Let $p=n^2+1$ be prime, $a=\sqrt{p+\sqrt{p}},b=\sqrt{p-\sqrt{p}}$ and ${\rm Irr}\left(a,\mathbb{Q}\right)=x^4-2px^2+p\left(p-1\right).$
How do I check if $\;b\in \mathbb{Q}(a)$?
I tried by claiming that if $b\in \mathbb{Q}(a)$, then $b$ could be written as a linear format of $\mathbb{Q}(a)$, using its base, which is $\{1,a,a^2,a^3\}$.
That really got me nowhere or at least nowhere somewhat ''elegant''.
Is there another way?
Some of my guesses are using $b^{-1}$ or maybe $ab$, since we know a for sure belongs in $\mathbb{Q}(a)$.

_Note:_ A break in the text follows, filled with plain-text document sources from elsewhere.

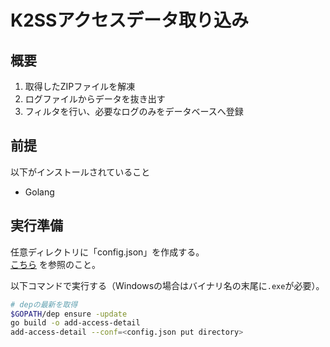 # K2SSアクセスデータ取り込み

## 概要

1. 取得したZIPファイルを解凍
2. ログファイルからデータを抜き出す
3. フィルタを行い、必要なログのみをデータベースへ登録

## 前提

以下がインストールされていること

- Golang

## 実行準備

任意ディレクトリに「config.json」を作成する。  
[こちら](https://github.com/gotoeveryone/golang "gotoeveryone/golang") を参照のこと。  

以下コマンドで実行する（Windowsの場合はバイナリ名の末尾に`.exe`が必要）。

```sh
# depの最新を取得
$GOPATH/dep ensure -update
go build -o add-access-detail
add-access-detail --conf=<config.json put directory>
```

One way is to show $b = a^3/n-a(p+1)/n$ by simplifying the expression on the right side of the equation. Another way is realize that the four roots of $f(x) = x^4-2px^2+p(p-1)$ are $\pm a$, $\pm b$. Combine this with the fact that the Galois group of $f(x)$ is cyclic of order 4 to deduce that $\mathbb{Q}(a)$ contains all four roots of $f(x)$, hence contains $b$. Note: Galois groups of polynomials of the form $x^4+ax^2+b$ are straightforward to determine; using Galois group of a biquadratic quartic for example.